Well, kitchen literacy is an expression that I use to refer to what we know about our foods and how we know it and so, in my book Kitchen Literacy. I look at this through time. I go back to kitchens in pre-industrial time frame and look at what people knew about their foods, that’s how I begin the book. I found that is was really surprising, they’re expecting to know different kinds of things about their foods.
For example, in pre-industrial, American people expected to know very specific things about their foods, about the places or the particulars or where their foods came from, stories about their food. In the case of meat, they’re expecting to know about the age, sex and background of animals that became meat. Of course, these are things we never even think about anymore today.
As I went back and looked into the diaries, I looked at this wonderful diary of a woman named Martha Ballard who is one of few women who kept the diary in the late 18th century. As I followed through her everyday life, I really discovered that there were stories to every single one of our foods. She writes something like having baked lamb and string beans for dinner one night and then I go back through and I could see where she had planted the string bean. The date that she had planted it, the date that she had hoed or weeded in that bed and then of course, the days that she picked the string beans first.
I just find it remarkable that the way that the stories of the foods and the story of her life kind of braided together because the whole work of cooking and provisioning oneself was just an all encompassing part of life.
Female: One of the comments that you’ve made was about 20th century urbanization and the idea of families moving away from the farms, people moving away from the source of their food and the idea that people miss this fundamental connection with the earth. I think you referred to it as nature instincts starved. Are we starve?
Ann Vileisis: That refers to actually about 100 years ago when cities grew, people were anxious about this idea of separating from nature.
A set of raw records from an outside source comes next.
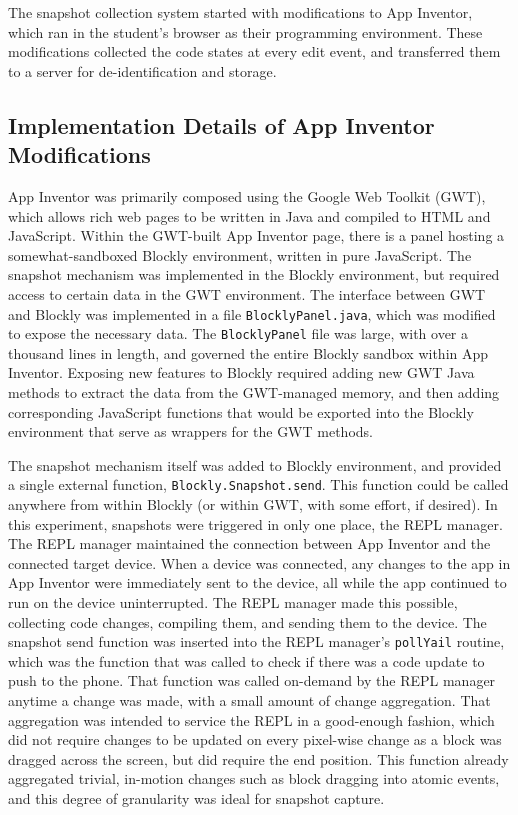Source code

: The snapshot collection system started with modifications to App Inventor, which ran in the student's browser as their programming environment. These modifications collected the code states at every edit event, and transferred them to a server for de-identification and storage. 

\subsection{Implementation Details of App Inventor Modifications}
\label{sub:tech:ai}
App Inventor was primarily composed using the Google Web Toolkit (GWT), which allows rich web pages to be written in Java and compiled to HTML and JavaScript. Within the GWT-built App Inventor page, there is a panel hosting a somewhat-sandboxed Blockly environment, written in pure JavaScript. The snapshot mechanism was implemented in the Blockly environment, but required access to certain data in the GWT environment. The interface between GWT and Blockly was implemented in a file \texttt{BlocklyPanel.java}, which was modified to expose the necessary data. The \texttt{BlocklyPanel} file was large, with over a thousand lines in length, and governed the entire Blockly sandbox within App Inventor. Exposing new features to Blockly required adding new GWT Java methods to extract the data from the GWT-managed memory, and then adding corresponding JavaScript functions that would be exported into the Blockly environment that serve as wrappers for the GWT methods. 

The snapshot mechanism itself was added to Blockly environment, and provided a single external function, \texttt{Blockly.Snapshot.send}. This function could be called anywhere from within Blockly (or within GWT, with some effort, if desired). In this experiment, snapshots were triggered in only one place, the REPL manager. The REPL manager maintained the connection between App Inventor and the connected target device. When a device was connected, any changes to the app in App Inventor were immediately sent to the device, all while the app continued to run on the device uninterrupted. The REPL manager made this possible, collecting code changes, compiling them, and sending them to the device. The snapshot send function was inserted into the REPL manager's \texttt{pollYail} routine, which was the function that was called to check if there was a code update to push to the phone. That function was called on-demand by the REPL manager anytime a change was made, with a small amount of change aggregation. That aggregation was intended to service the REPL in a good-enough fashion, which did not require changes to be updated on every pixel-wise change as a block was dragged across the screen, but did require the end position. This function already aggregated trivial, in-motion changes such as block dragging into atomic events, and this degree of granularity was ideal for snapshot capture. 

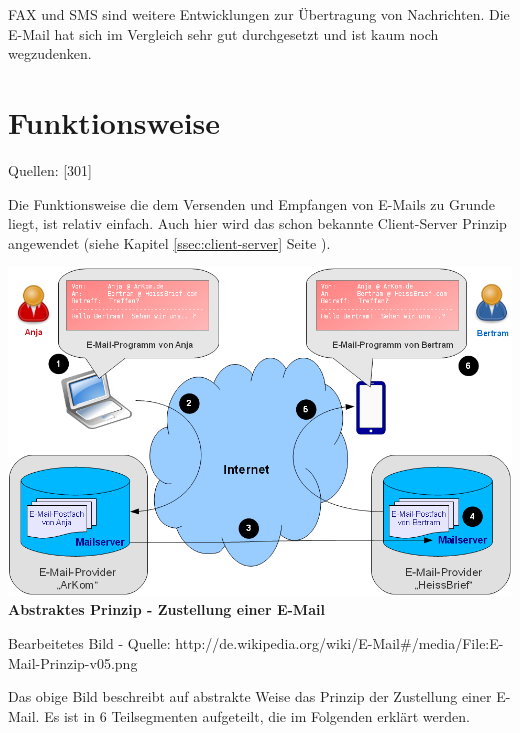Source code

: \documentclass[12pt,a4paper]{report}
\begin{document}
\begin{onehalfspace}
FAX und SMS sind weitere Entwicklungen zur Übertragung von Nachrichten. Die E-Mail hat sich im Vergleich sehr gut durchgesetzt und ist kaum noch wegzudenken. 
\section{Funktionsweise}
\begin{flushright}
\begin{tiny}
Quellen: [301]
\end{tiny}
\end{flushright}
Die Funktionsweise die dem Versenden und Empfangen von E-Mails zu Grunde liegt, ist relativ einfach. Auch hier wird das schon bekannte Client-Server Prinzip angewendet (siehe Kapitel \ref{ssec:client-server} Seite \pageref{ssec:client-server}).\\

\begin{center}
\includegraphics[scale=0.6]{../docs/lyaton/graphics/E-Mail-Prinzip.png}\\
\textbf{Abstraktes Prinzip - Zustellung einer E-Mail}\\
\begin{scriptsize}
Bearbeitetes Bild - Quelle: http://de.wikipedia.org/wiki/E-Mail\#/media/File:E-Mail-Prinzip-v05.png
\end{scriptsize}
\end{center}
\vspace{0.5cm}

Das obige Bild beschreibt auf abstrakte Weise das Prinzip der Zustellung einer E-Mail. Es ist in 6 Teilsegmenten aufgeteilt, die im Folgenden erklärt werden.


\end{onehalfspace}
\end{document}

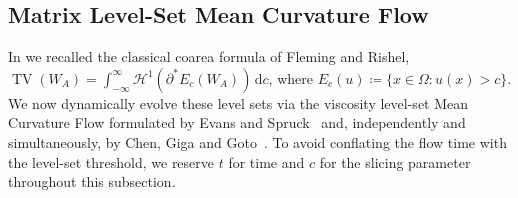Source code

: \documentclass[11pt,a4paper,reqno]{amsart}
\theoremstyle{definition}
\numberwithin{equation}{section}
\providecommand{\TV}{\operatorname{TV}}
\newcommand{\dif}{\,\mathrm{d}}
\providecommand{\TV}{\mathrm{TV}}
\begin{document}
\subsection{Matrix Level-Set Mean Curvature Flow}
In \cite{silvafilho2026functional} we recalled the classical coarea formula of Fleming and Rishel, $\TV(W_A) = \int_{-\infty}^\infty \mathcal{H}^1(\partial^* E_c(W_A)) \dif c$, where $E_c(u) \coloneqq \{x \in \Omega \colon u(x) > c\}$. We now dynamically evolve these level sets via the viscosity level-set Mean Curvature Flow formulated by Evans and Spruck~\cite{evans1991mcf} and, independently and simultaneously, by Chen, Giga and Goto~\cite{chen1991uniqueness}. To avoid conflating the flow time with the level-set threshold, we reserve $t$ for time and $c$ for the slicing parameter throughout this subsection.
\end{document}
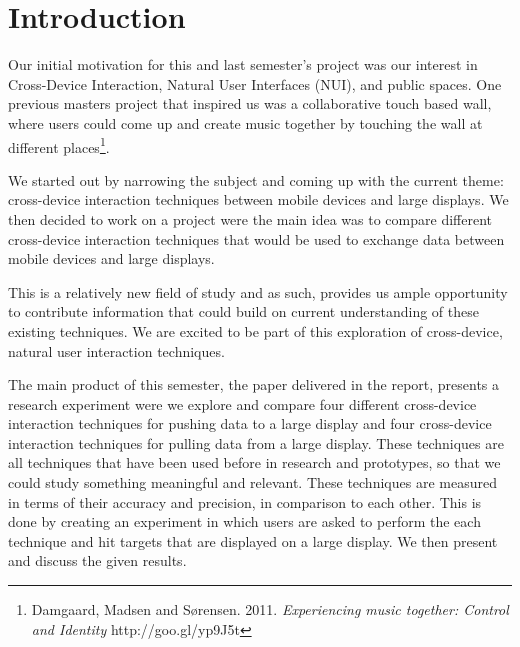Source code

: \section*{Introduction}\label{sec:introduction}
Our initial motivation for this and last semester's project was our interest in Cross-Device Interaction, Natural User Interfaces (NUI), and public spaces.
One previous masters project that inspired us was a collaborative touch based wall, where users could come up and create music together by touching the wall at different places\footnote{Damgaard, Madsen and Sørensen. 2011. \textit{Experiencing music together: Control and Identity} http://goo.gl/yp9J5t}.

We started out by narrowing the subject and coming up with the current theme: cross-device interaction techniques between mobile devices and large displays. 
We then decided to work on a project were the main idea was to compare different cross-device interaction techniques that would be used to exchange data between mobile devices and large displays. 

This is a relatively new field of study and as such, provides us ample opportunity to contribute information that could build on current understanding of these existing techniques. 
We are excited to be part of this exploration of cross-device, natural user interaction techniques. 

The main product of this semester, the paper delivered in the report, presents a research experiment were we explore and compare four different cross-device interaction techniques for pushing data to a large display and four cross-device interaction techniques for pulling data from a large display. 
These techniques are all techniques that have been used before in research and prototypes, so that we could study something meaningful and relevant.
These techniques are measured in terms of their accuracy and precision, in comparison to each other.
This is done by creating an experiment in which users are asked to perform the each technique and hit targets that are displayed on a large display.
We then present and discuss the given results.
This is something we think of as a very modern thing whereas I think a recent book out called Nature Deficit Disorder, people are thinking about it now but people thought about it 100 years ago as the food system was industrializing and it was actually at first generation of people that were moving from farms into cities and so, I think they were really right at that turning point in American history and they were very concern about that and that particular quotation is actually from a woman who is a teacher in a school garden program about 100 years ago.
People were concerned and so progressive reformers started nature study in school garden programs and in 1897, 2600 students in New York State alone participate in these kinds of gardens and the teacher said that it was a revelation and an intense joy for students, for kids whose nature instinct has been starved to grow vegetables.
I think the idea of a nature instinct, I'm not sure if I would necessarily feel comfortable promoting that or if that’s true or not but I think having an awareness that we live in an ecological context is really important. If we just live in our houses and don’t realize that where our water goes, where our waste goes, where our food comes from, I think that we can dilute ourselves into thinking that somehow, the earth is ours to have and everything will continue to go just fine forever and I think we need to have a little bit more of a grounding in reality.